Description of the task -
Go through the listing below and return each line that includes "Advanced".

** The data follows **

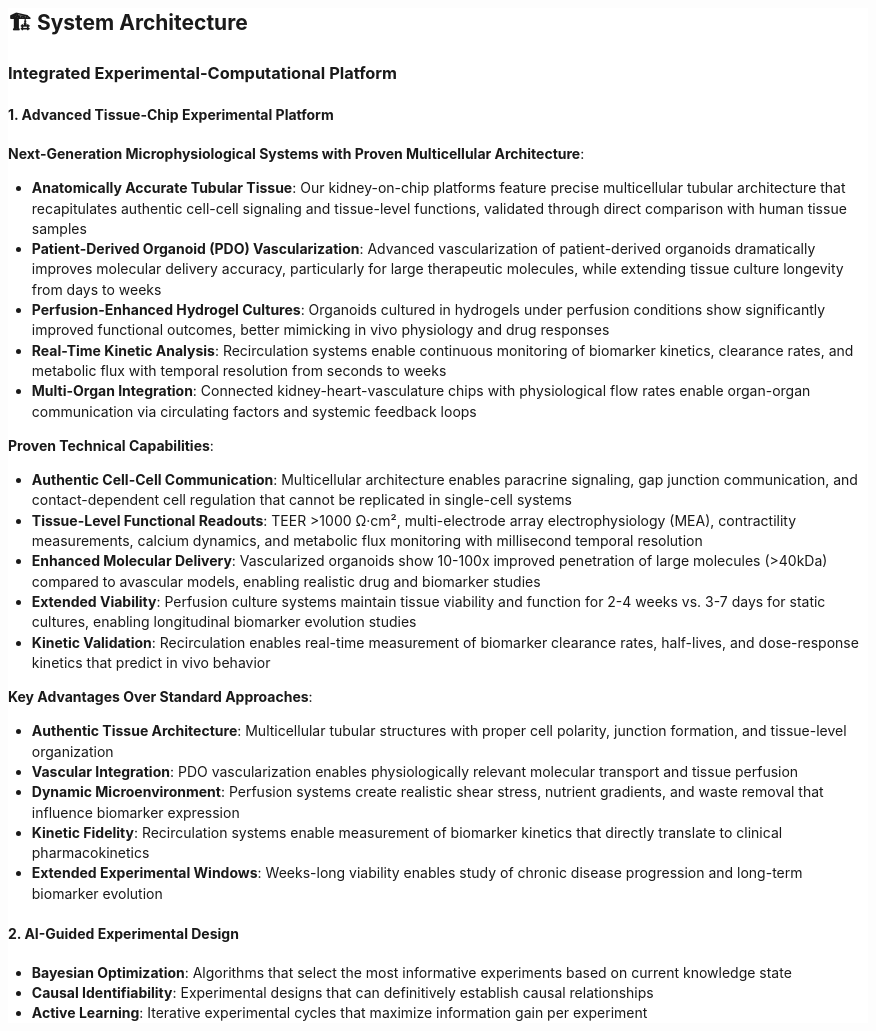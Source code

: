 
## 🏗️ System Architecture

### **Integrated Experimental-Computational Platform**

#### **1. Advanced Tissue-Chip Experimental Platform**
**Next-Generation Microphysiological Systems with Proven Multicellular Architecture**:
- **Anatomically Accurate Tubular Tissue**: Our kidney-on-chip platforms feature precise multicellular tubular architecture that recapitulates authentic cell-cell signaling and tissue-level functions, validated through direct comparison with human tissue samples
- **Patient-Derived Organoid (PDO) Vascularization**: Advanced vascularization of patient-derived organoids dramatically improves molecular delivery accuracy, particularly for large therapeutic molecules, while extending tissue culture longevity from days to weeks
- **Perfusion-Enhanced Hydrogel Cultures**: Organoids cultured in hydrogels under perfusion conditions show significantly improved functional outcomes, better mimicking in vivo physiology and drug responses
- **Real-Time Kinetic Analysis**: Recirculation systems enable continuous monitoring of biomarker kinetics, clearance rates, and metabolic flux with temporal resolution from seconds to weeks
- **Multi-Organ Integration**: Connected kidney-heart-vasculature chips with physiological flow rates enable organ-organ communication via circulating factors and systemic feedback loops

**Proven Technical Capabilities**:
- **Authentic Cell-Cell Communication**: Multicellular architecture enables paracrine signaling, gap junction communication, and contact-dependent cell regulation that cannot be replicated in single-cell systems
- **Tissue-Level Functional Readouts**: TEER >1000 Ω·cm², multi-electrode array electrophysiology (MEA), contractility measurements, calcium dynamics, and metabolic flux monitoring with millisecond temporal resolution
- **Enhanced Molecular Delivery**: Vascularized organoids show 10-100x improved penetration of large molecules (>40kDa) compared to avascular models, enabling realistic drug and biomarker studies
- **Extended Viability**: Perfusion culture systems maintain tissue viability and function for 2-4 weeks vs. 3-7 days for static cultures, enabling longitudinal biomarker evolution studies
- **Kinetic Validation**: Recirculation enables real-time measurement of biomarker clearance rates, half-lives, and dose-response kinetics that predict in vivo behavior

**Key Advantages Over Standard Approaches**:
- **Authentic Tissue Architecture**: Multicellular tubular structures with proper cell polarity, junction formation, and tissue-level organization
- **Vascular Integration**: PDO vascularization enables physiologically relevant molecular transport and tissue perfusion
- **Dynamic Microenvironment**: Perfusion systems create realistic shear stress, nutrient gradients, and waste removal that influence biomarker expression
- **Kinetic Fidelity**: Recirculation systems enable measurement of biomarker kinetics that directly translate to clinical pharmacokinetics
- **Extended Experimental Windows**: Weeks-long viability enables study of chronic disease progression and long-term biomarker evolution

#### **2. AI-Guided Experimental Design**
- **Bayesian Optimization**: Algorithms that select the most informative experiments based on current knowledge state
- **Causal Identifiability**: Experimental designs that can definitively establish causal relationships
- **Active Learning**: Iterative experimental cycles that maximize information gain per experiment
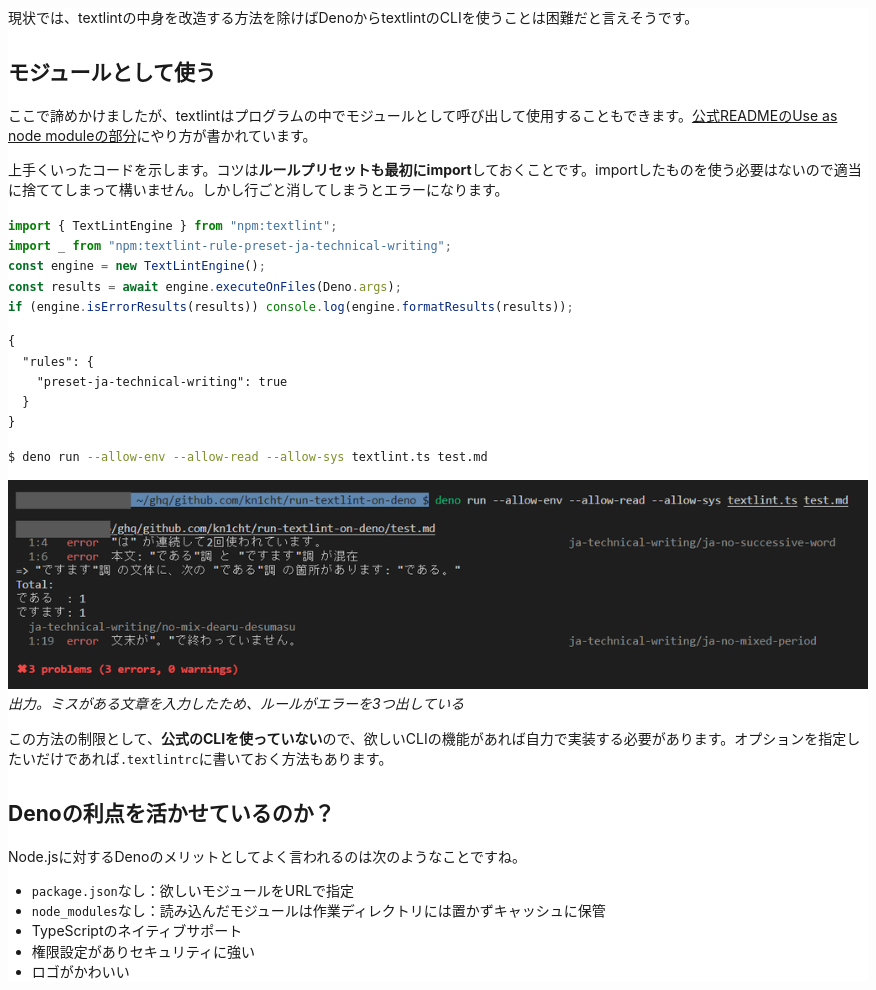 現状では、textlintの中身を改造する方法を除けばDenoからtextlintのCLIを使うことは困難だと言えそうです。

## モジュールとして使う
ここで諦めかけましたが、textlintはプログラムの中でモジュールとして呼び出して使用することもできます。[公式READMEのUse as node moduleの部分](https://github.com/textlint/textlint#use-as-node-module)にやり方が書かれています。

上手くいったコードを示します。コツは**ルールプリセットも最初にimport**しておくことです。importしたものを使う必要はないので適当に捨ててしまって構いません。しかし行ごと消してしまうとエラーになります。

```ts:textlint.ts
import { TextLintEngine } from "npm:textlint";
import _ from "npm:textlint-rule-preset-ja-technical-writing";
const engine = new TextLintEngine();
const results = await engine.executeOnFiles(Deno.args);
if (engine.isErrorResults(results)) console.log(engine.formatResults(results));
```

```:.textlintrc
{
  "rules": {
    "preset-ja-technical-writing": true
  }
}
```

```sh
$ deno run --allow-env --allow-read --allow-sys textlint.ts test.md
```

![](/images/deno-textlint/success.png)
*出力。ミスがある文章を入力したため、ルールがエラーを3つ出している*

この方法の制限として、**公式のCLIを使っていない**ので、欲しいCLIの機能があれば自力で実装する必要があります。オプションを指定したいだけであれば`.textlintrc`に書いておく方法もあります。

## Denoの利点を活かせているのか？
Node.jsに対するDenoのメリットとしてよく言われるのは次のようなことですね。

- `package.json`なし：欲しいモジュールをURLで指定
- `node_modules`なし：読み込んだモジュールは作業ディレクトリには置かずキャッシュに保管
- TypeScriptのネイティブサポート
- 権限設定がありセキュリティに強い
- ロゴがかわいい
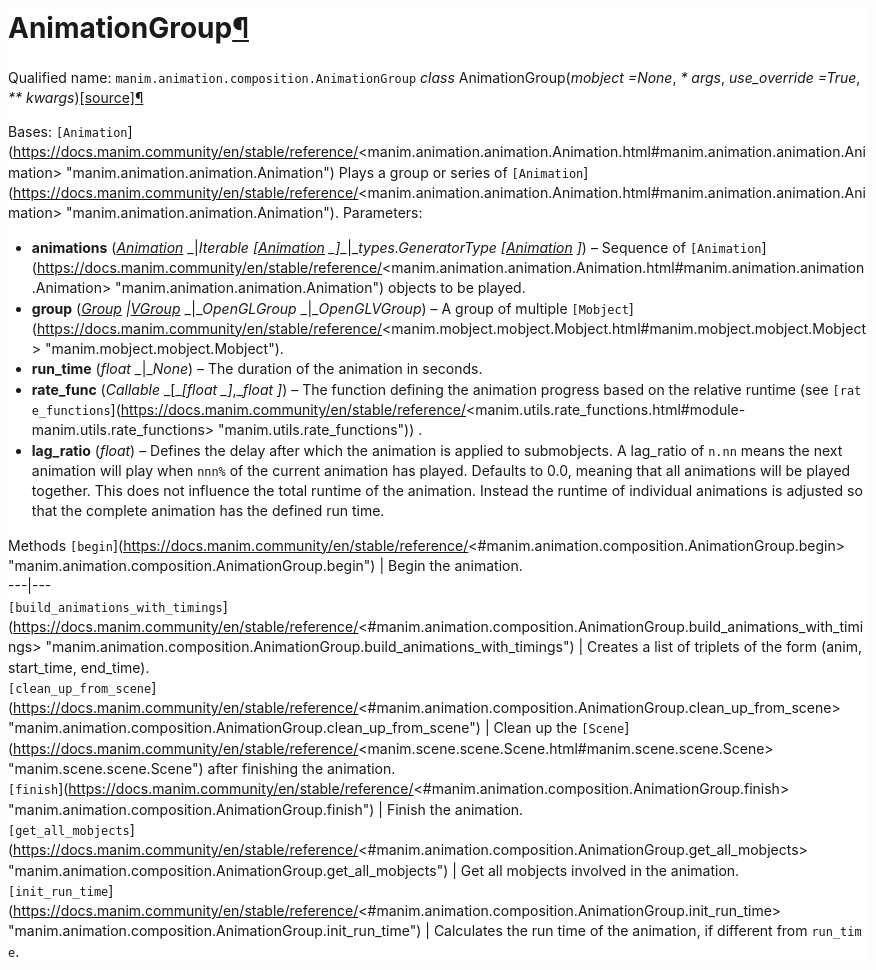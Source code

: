 # AnimationGroup[¶](https://docs.manim.community/en/stable/reference/<#animationgroup> "Link to this heading")
Qualified name: `manim.animation.composition.AnimationGroup`
_class_ AnimationGroup(_mobject =None_, _* args_, _use_override =True_, _** kwargs_)[[source]](https://docs.manim.community/en/stable/reference/<../_modules/manim/animation/composition.html#AnimationGroup>)[¶](https://docs.manim.community/en/stable/reference/<#manim.animation.composition.AnimationGroup> "Link to this definition")
    
Bases: `[Animation`](https://docs.manim.community/en/stable/reference/<manim.animation.animation.Animation.html#manim.animation.animation.Animation> "manim.animation.animation.Animation")
Plays a group or series of `[Animation`](https://docs.manim.community/en/stable/reference/<manim.animation.animation.Animation.html#manim.animation.animation.Animation> "manim.animation.animation.Animation").
Parameters:
    
  * **animations** ([_Animation_](https://docs.manim.community/en/stable/reference/<manim.animation.animation.Animation.html#manim.animation.animation.Animation> "manim.animation.animation.Animation") _|__Iterable_ _[_[_Animation_](https://docs.manim.community/en/stable/reference/<manim.animation.animation.Animation.html#manim.animation.animation.Animation> "manim.animation.animation.Animation") _]__|__types.GeneratorType_ _[_[_Animation_](https://docs.manim.community/en/stable/reference/<manim.animation.animation.Animation.html#manim.animation.animation.Animation> "manim.animation.animation.Animation") _]_) – Sequence of `[Animation`](https://docs.manim.community/en/stable/reference/<manim.animation.animation.Animation.html#manim.animation.animation.Animation> "manim.animation.animation.Animation") objects to be played.
  * **group** ([_Group_](https://docs.manim.community/en/stable/reference/<manim.mobject.mobject.Group.html#manim.mobject.mobject.Group> "manim.mobject.mobject.Group") _|_[_VGroup_](https://docs.manim.community/en/stable/reference/<manim.mobject.types.vectorized_mobject.VGroup.html#manim.mobject.types.vectorized_mobject.VGroup> "manim.mobject.types.vectorized_mobject.VGroup") _|__OpenGLGroup_ _|__OpenGLVGroup_) – A group of multiple `[Mobject`](https://docs.manim.community/en/stable/reference/<manim.mobject.mobject.Mobject.html#manim.mobject.mobject.Mobject> "manim.mobject.mobject.Mobject").
  * **run_time** (_float_ _|__None_) – The duration of the animation in seconds.
  * **rate_func** (_Callable_ _[__[__float_ _]__,__float_ _]_) – The function defining the animation progress based on the relative runtime (see `[rate_functions`](https://docs.manim.community/en/stable/reference/<manim.utils.rate_functions.html#module-manim.utils.rate_functions> "manim.utils.rate_functions")) .
  * **lag_ratio** (_float_) – 
Defines the delay after which the animation is applied to submobjects. A lag_ratio of `n.nn` means the next animation will play when `nnn%` of the current animation has played. Defaults to 0.0, meaning that all animations will be played together.
This does not influence the total runtime of the animation. Instead the runtime of individual animations is adjusted so that the complete animation has the defined run time.


Methods
`[begin`](https://docs.manim.community/en/stable/reference/<#manim.animation.composition.AnimationGroup.begin> "manim.animation.composition.AnimationGroup.begin") | Begin the animation.  
---|---  
`[build_animations_with_timings`](https://docs.manim.community/en/stable/reference/<#manim.animation.composition.AnimationGroup.build_animations_with_timings> "manim.animation.composition.AnimationGroup.build_animations_with_timings") | Creates a list of triplets of the form (anim, start_time, end_time).  
`[clean_up_from_scene`](https://docs.manim.community/en/stable/reference/<#manim.animation.composition.AnimationGroup.clean_up_from_scene> "manim.animation.composition.AnimationGroup.clean_up_from_scene") | Clean up the `[Scene`](https://docs.manim.community/en/stable/reference/<manim.scene.scene.Scene.html#manim.scene.scene.Scene> "manim.scene.scene.Scene") after finishing the animation.  
`[finish`](https://docs.manim.community/en/stable/reference/<#manim.animation.composition.AnimationGroup.finish> "manim.animation.composition.AnimationGroup.finish") | Finish the animation.  
`[get_all_mobjects`](https://docs.manim.community/en/stable/reference/<#manim.animation.composition.AnimationGroup.get_all_mobjects> "manim.animation.composition.AnimationGroup.get_all_mobjects") | Get all mobjects involved in the animation.  
`[init_run_time`](https://docs.manim.community/en/stable/reference/<#manim.animation.composition.AnimationGroup.init_run_time> "manim.animation.composition.AnimationGroup.init_run_time") | Calculates the run time of the animation, if different from `run_time`.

** End of The data **

Output for this task -
#### **1. Advanced Tissue-Chip Experimental Platform**
- **Patient-Derived Organoid (PDO) Vascularization**: Advanced vascularization of patient-derived organoids dramatically improves molecular delivery accuracy, particularly for large therapeutic molecules, while extending tissue culture longevity from days to weeks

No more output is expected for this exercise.